Just wondering which brands to look at as bad or good quality capturing kits?


----------



## The_Other_One

PVR's can be set to lower recording quality(for the rewind feature) so they don't take up too much space on your drive...

As for good brands, I have a WinTV PVR-150 MCE and I don't think you could get anything much nicer than it!  It has built in MPEG 1 and 2 encoders so it keeps really nice quality/frame rates.  The MCE edition also has sound recording capabilties.  Most other such devices require you to use the sound card.


----------



## PC eye

blake67T said:


> Do you currently do this? I have been thinking, not too seriously, about making my desktop a TIVO in essence by buying a PCI tuning card and hooking the cable right to the PC and tuning channels to the PC and record it, only thing bothering me is hard drive space when you jst record live tv, can get big files that way!
> 
> Just wondering which brands to look at as bad or good quality capturing kits?


 
 If you plan on repeated captures and plan to store them on the drive you may want to consider having a second drive on the system for storage space. Even with the three different recording levels with the AVerMedia Ultra TV PCI350 tuner/capture card used here 185gb of video captures total saw low disk space warnings and a massive system slowdown. The primary on any drive needs space for swap files used for virtual memory.

 With captures and later deletion you shouldn't see too much of a problem with low disk space warnings and slowdowns. Currently I am taking a good look at the Ultra TV PCI1500 seen at http://www.aver.com/multimedia.html The present card will eventually give out. So why not upgrade before it does. This one here has been used in three different builds already. To date I wouldn't go with another brand since this make has proven itself over and over again. Take a look anyways.


----------



## bigsaucybob

> I'm now trying to copy this DVD onto my computer.



Not to ruin anything, but if this is an actual movie DVD with copy right laws. It is illegal to copy the DVD onto your computer, no matter what you plan on doing with it.

I dont know if maybe its like you home video or something, but I'm just saying.


----------



## elmarcorulz

bigsaucybob said:


> Not to ruin anything, but if this is an actual movie DVD with copy right laws. It is illegal to copy the DVD onto your computer, no matter what you plan on doing with it.
> 
> I dont know if maybe its like you home video or something, but I'm just saying.



He said its been from hi-8 camcorder, to VHS, to DVD.


----------



## PC eye

For home made videos the process of burning to dvds depends on the type of file format seen on the hard drive itself.

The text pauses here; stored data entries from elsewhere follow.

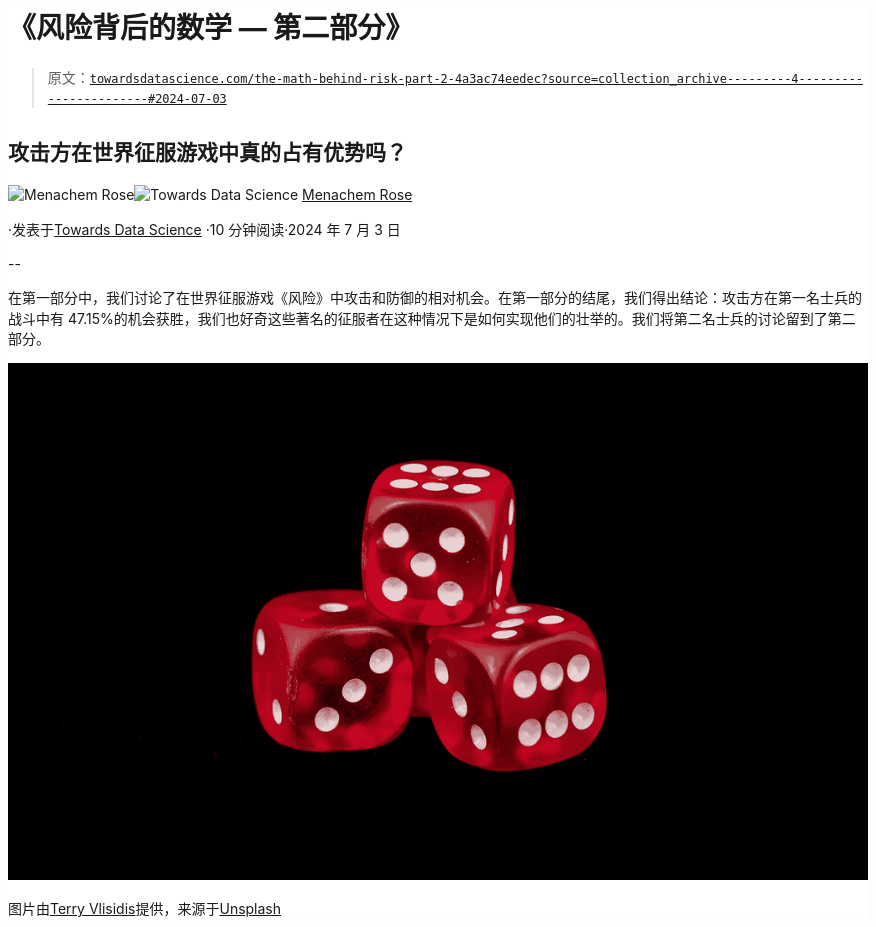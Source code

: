# 《风险背后的数学 — 第二部分》

> 原文：[`towardsdatascience.com/the-math-behind-risk-part-2-4a3ac74eedec?source=collection_archive---------4-----------------------#2024-07-03`](https://towardsdatascience.com/the-math-behind-risk-part-2-4a3ac74eedec?source=collection_archive---------4-----------------------#2024-07-03)

## 攻击方在世界征服游戏中真的占有优势吗？

[](https://medium.com/@menachemrose1?source=post_page---byline--4a3ac74eedec--------------------------------)![Menachem Rose](https://medium.com/@menachemrose1?source=post_page---byline--4a3ac74eedec--------------------------------)[](https://towardsdatascience.com/?source=post_page---byline--4a3ac74eedec--------------------------------)![Towards Data Science](https://towardsdatascience.com/?source=post_page---byline--4a3ac74eedec--------------------------------) [Menachem Rose](https://medium.com/@menachemrose1?source=post_page---byline--4a3ac74eedec--------------------------------)

·发表于[Towards Data Science](https://towardsdatascience.com/?source=post_page---byline--4a3ac74eedec--------------------------------) ·10 分钟阅读·2024 年 7 月 3 日

--

在第一部分中，我们讨论了在世界征服游戏《风险》中攻击和防御的相对机会。在第一部分的结尾，我们得出结论：攻击方在第一名士兵的战斗中有 47.15%的机会获胜，我们也好奇这些著名的征服者在这种情况下是如何实现他们的壮举的。我们将第二名士兵的讨论留到了第二部分。

![](img/a0f2e2c84a20e5cb5837b7a07e9d1604.png)

图片由[Terry Vlisidis](https://unsplash.com/@vlisidis?utm_source=medium&utm_medium=referral)提供，来源于[Unsplash](https://unsplash.com/?utm_source=medium&utm_medium=referral)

For mpeg I + II files there are usb as well as pci capture devices. Once the file is in mpeg II preferred the process of file conversion and write to disk is performed by the software used.

 Now that all of this has been done the process of copying the video segments to the hard drive can easily be done by dragging the disk contents into a folder already created to receive them. Playing them once copied onto the drive is a different matter. A virtual drive to mount the files would be the only thing that work without a program to reassemble them.


----------



## bigsaucybob

elmarcorulz said:


> He said its been from hi-8 camcorder, to VHS, to DVD.

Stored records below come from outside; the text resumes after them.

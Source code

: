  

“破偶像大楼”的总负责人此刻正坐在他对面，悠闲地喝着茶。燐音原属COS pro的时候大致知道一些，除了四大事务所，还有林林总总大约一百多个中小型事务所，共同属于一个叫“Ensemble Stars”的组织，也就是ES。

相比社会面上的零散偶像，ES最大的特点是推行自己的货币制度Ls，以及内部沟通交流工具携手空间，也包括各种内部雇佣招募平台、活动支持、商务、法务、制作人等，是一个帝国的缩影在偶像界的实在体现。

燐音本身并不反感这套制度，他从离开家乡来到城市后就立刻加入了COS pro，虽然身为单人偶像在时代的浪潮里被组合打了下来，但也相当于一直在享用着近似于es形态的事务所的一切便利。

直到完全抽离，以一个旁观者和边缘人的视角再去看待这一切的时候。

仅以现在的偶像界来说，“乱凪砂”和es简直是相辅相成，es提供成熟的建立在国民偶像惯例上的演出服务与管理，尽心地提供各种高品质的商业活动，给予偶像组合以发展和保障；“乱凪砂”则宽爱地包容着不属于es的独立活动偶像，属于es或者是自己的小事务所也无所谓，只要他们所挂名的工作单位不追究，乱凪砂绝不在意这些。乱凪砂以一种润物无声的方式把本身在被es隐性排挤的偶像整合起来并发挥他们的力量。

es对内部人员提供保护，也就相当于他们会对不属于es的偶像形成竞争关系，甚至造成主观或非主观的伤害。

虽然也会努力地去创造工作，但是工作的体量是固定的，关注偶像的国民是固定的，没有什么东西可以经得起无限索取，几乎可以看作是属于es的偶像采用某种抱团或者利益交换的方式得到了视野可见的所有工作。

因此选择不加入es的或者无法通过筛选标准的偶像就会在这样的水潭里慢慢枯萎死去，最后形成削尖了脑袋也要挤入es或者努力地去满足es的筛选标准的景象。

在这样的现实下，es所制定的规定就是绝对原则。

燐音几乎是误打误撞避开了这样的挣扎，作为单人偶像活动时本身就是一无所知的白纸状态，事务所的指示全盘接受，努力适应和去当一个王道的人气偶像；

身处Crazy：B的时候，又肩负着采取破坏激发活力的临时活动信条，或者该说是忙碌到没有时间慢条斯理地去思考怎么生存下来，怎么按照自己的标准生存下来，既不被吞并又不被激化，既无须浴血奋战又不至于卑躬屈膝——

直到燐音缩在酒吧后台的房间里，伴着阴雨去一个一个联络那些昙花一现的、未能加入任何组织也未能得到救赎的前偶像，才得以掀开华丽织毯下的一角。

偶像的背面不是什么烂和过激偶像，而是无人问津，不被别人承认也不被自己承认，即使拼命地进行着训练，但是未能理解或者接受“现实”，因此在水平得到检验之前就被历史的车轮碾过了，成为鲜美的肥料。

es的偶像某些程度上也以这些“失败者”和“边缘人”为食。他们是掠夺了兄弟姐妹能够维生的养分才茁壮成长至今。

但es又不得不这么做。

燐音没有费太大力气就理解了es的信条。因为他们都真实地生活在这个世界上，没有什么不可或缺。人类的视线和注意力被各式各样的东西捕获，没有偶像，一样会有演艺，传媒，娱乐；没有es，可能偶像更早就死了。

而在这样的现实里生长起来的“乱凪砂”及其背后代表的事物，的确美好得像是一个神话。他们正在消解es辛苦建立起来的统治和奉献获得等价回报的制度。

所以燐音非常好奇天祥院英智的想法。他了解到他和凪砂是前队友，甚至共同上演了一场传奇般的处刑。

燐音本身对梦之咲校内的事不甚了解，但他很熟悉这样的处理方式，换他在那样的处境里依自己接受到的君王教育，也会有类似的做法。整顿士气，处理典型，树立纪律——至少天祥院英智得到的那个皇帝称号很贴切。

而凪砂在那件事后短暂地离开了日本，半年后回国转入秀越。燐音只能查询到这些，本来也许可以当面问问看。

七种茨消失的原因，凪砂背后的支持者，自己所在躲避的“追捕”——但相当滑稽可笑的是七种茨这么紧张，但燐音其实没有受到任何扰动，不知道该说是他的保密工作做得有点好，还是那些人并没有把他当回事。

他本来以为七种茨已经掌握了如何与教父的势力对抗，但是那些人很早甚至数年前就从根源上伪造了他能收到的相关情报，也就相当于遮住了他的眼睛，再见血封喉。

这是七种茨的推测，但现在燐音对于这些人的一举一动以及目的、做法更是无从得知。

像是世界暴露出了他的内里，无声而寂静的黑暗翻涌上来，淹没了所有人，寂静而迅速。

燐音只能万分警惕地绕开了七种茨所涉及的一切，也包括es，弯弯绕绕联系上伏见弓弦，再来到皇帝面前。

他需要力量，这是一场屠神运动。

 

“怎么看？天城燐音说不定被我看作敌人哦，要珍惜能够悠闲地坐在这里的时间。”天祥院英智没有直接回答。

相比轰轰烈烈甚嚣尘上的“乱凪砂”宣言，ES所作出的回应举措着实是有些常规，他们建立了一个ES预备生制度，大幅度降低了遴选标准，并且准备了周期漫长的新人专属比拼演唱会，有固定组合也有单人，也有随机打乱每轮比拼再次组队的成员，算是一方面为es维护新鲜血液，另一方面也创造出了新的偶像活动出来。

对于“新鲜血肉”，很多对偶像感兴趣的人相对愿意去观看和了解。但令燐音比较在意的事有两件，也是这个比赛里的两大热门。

He could have recorded the movie. You never know, I was just stating.


----------



## PC eye

Here's one article about mounting iso or other types of disk images on an XP system.
*Microsoft has an unsupported virtual CD-ROM program. Why buy alcohol or Daemon Tools?*

Alcohol and Daemon Tools are excellent software packages that allow users to mount ISO files as virtual CD-ROMs. Yes, there is a way to use that ISO without burning it to a disk. 

Although I love these tools, Microsoft has a free, 60kb program that does the same thing! Of course, it is not supported... and it's not as friendly as the software listed above; however, it works and it's free. 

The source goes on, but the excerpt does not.